Quant aux avocats de la banque, Me Jean Veil, François Martineau et Jean Reinhart, ils ont refusé de nous rencontrer pour commenter ce rapport.  Dans un mail, ils nous précisent qu’il leur est « impossible de [s’] exprimer » sur un document dont ils ignorent « l’auteur, le ou les destinataires, l’objet et le contenu lui-même », puisqu’il n’est pas au dossier judiciaire. Concernant les contacts avec les membres du parquet ou du Pôle financier, ils estiment que cela « constitue une pratique permanente, qui profite à tous les justiciables, victimes et mis en cause. Et ils ajoutent :
Ainsi, les avocats de M. Jérôme Kerviel ont, tout au long de l’instruction, fait le siège des procureurs, comme d’ailleurs des juges d’instruction aux fins de tenter de les convaincre de l’innocence de leur client. Ils en avaient le droit et nous n'avons jamais protesté qu'ils en usent.

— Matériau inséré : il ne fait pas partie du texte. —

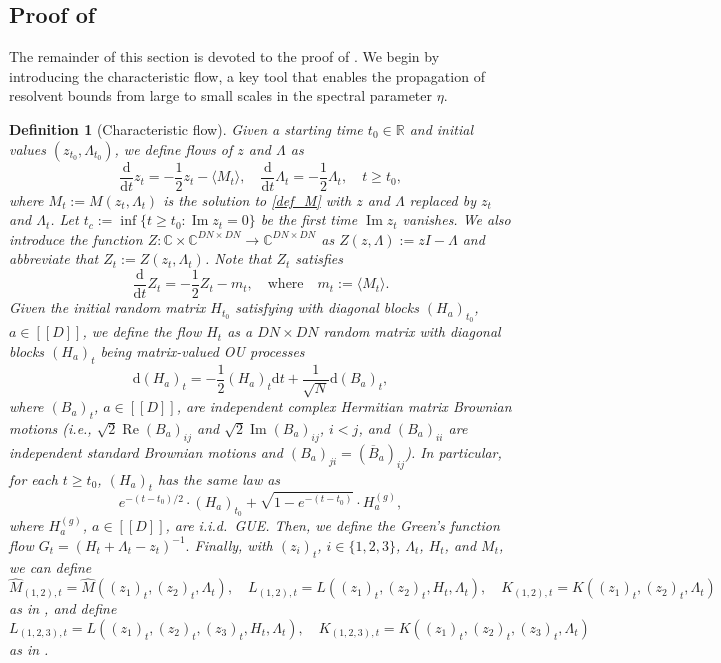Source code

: \documentclass[10pt,reqno]{amsart}
\numberwithin{equation}{section}
\numberwithin{figure}{section}
\theoremstyle{plain} %
\newtheorem{definition}[theorem]{Definition}
\theoremstyle{definition} %
\newcommand{\wh}{\widehat}
\newcommand{\cob}{\color{darkblue}}
\newcommand{\nc}{\normalcolor}
\newcommand{\R}{\mathbb{R}}
\newcommand{\C}{\mathbb{C}}
\newcommand{\dd}{\mathrm{d}}
\newcommand{\qq}[1]{[\![{#1}]\!]}
\DeclareMathOperator{\re}{\mathrm{Re}}
\DeclareMathOperator{\im}{\mathrm{Im}}
\newcommand{\be}{\begin{equation}}
\newcommand{\ee}{\end{equation}}
\newcommand{\e}{{\varepsilon}}
\numberwithin{equation}{section}
\begin{document}
\subsection{Proof of }
The remainder of this section is devoted to the proof of . We begin by introducing the characteristic flow, a key tool that enables the propagation of resolvent bounds from large to small scales in the spectral parameter $\eta$.

\begin{definition}[Characteristic flow]\label{flow} 
Given a starting time $t_0\in \R$ and initial values $(z_{t_0},\Lambda_{t_0})$, we define flows of $z$ and $\Lambda$ as 
\be\label{eq:deterflow} \frac{\dd}{\dd t}z_t=-\frac12 z_t- \langle M_t\rangle,\quad   \frac{\dd}{\dd t}\Lambda_t=-\frac12 \Lambda_t,\quad t\ge t_0, 
\ee
where $M_t:= M(z_t, \Lambda_t)$ is the solution to \eqref{def_M} with $z$ and $\Lambda$ replaced by $z_t$ and $\Lambda_t$. Let $t_c:=\inf\{t\ge t_0: \im z_{t}=0\}$ be the first time $\im z_t$ vanishes. We also introduce the function $Z:\C\times \C^{DN\times DN}\to\C^{DN\times DN} $ as $Z(z ,\Lambda ):=z I - \Lambda$ and abbreviate that $Z_t:=Z(z_t , \Lambda_t )$. Note that $Z_t$ satisfies
\be\label{eq:Zt}
 \frac{\dd}{\dd t}Z_t=-\frac12 Z_t- m_t,\quad \text{where}\quad m_t:=\langle M_t\rangle .
\ee
Given the initial random matrix $H_{t_0}$ satisfying  with diagonal blocks $(H_a)_{t_0}$, $a\in \qq D$, we define the flow $H_t$ as a $DN\times DN$ random matrix with diagonal blocks $(H_a)_{t}$ being matrix-valued OU processes 
\be\label{eq:Ht} \dd (H_a)_t = -\frac12(H_a)_t\dd t + \frac{1}{\sqrt{N}}\dd (B_a)_t,\ee
where $(B_a)_t$, $a\in \qq D$, are independent complex Hermitian matrix Brownian motions (i.e., $\sqrt{2} \re (B_a)_{ij}$ and $ \sqrt{2} \im (B_a)_{i j}$, $i<j$, and $(B_a)_{i i}$ are independent standard Brownian motions and $(B_a)_{j i}=(\overline{B}_a)_{i j}$). In particular, for each $t\ge t_0$, $(H_a)_t$ has the same law as  
\be\label{eq:Gauss_div}
e^{-(t-t_0)/2}\cdot  (H_a)_{t_0}+ \sqrt{1-e^{-(t-t_0)}}\cdot H_a^{(g)},
\ee
where $H_a^{(g)}$, $a\in \qq D$, are i.i.d.~GUE. Then, we define the Green's function flow 
$G_t=\left(H_t+\Lambda_t-z_t\right)^{-1}.$
Finally, with $(z_{i})_t$, $i\in \{1,2,3\}$, $\Lambda_t$, $H_t$, and $M_t$, we can define 
$$ \wh M_{(1,2),t}=\wh M((z_{1})_t,(z_{2})_t,\Lambda_t),\quad L_{(1,2),t}=L((z_{1})_t,(z_{2})_t,H_t, \Lambda_t),\quad K_{(1,2),t}=K((z_{1})_t,(z_{2})_t,\Lambda_t)$$ 
as in , and define
$$L_{(1,2,3),t}=L((z_{1})_t, (z_{2})_t, (z_{3})_t, H_t, \Lambda_t),\quad K_{(1,2,3),t}=K((z_{1})_t, (z_{2})_t, (z_{3})_t, \Lambda_t)$$ 
as in . 
\end{definition}
\end{document}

Également contactés, plusieurs membres du parquet, en poste à l’époque, ont refusé de s’exprimer, en se retranchant pour certains derrière le secret professionnel.
Pour le député socialiste Yann Galut, il s’agit désormais d’une "affaire d’État " :
_Nous sommes passés de l'affaire Kerviel à l'affaire Société Générale. Cela renforce le soupçon sur les agissements de la Société Générale pour obtenir cette fameuse déduction fiscale. Le gouvernement doit absolument se saisir de cette affaire et une enquête des services fiscaux doit être ordonnée.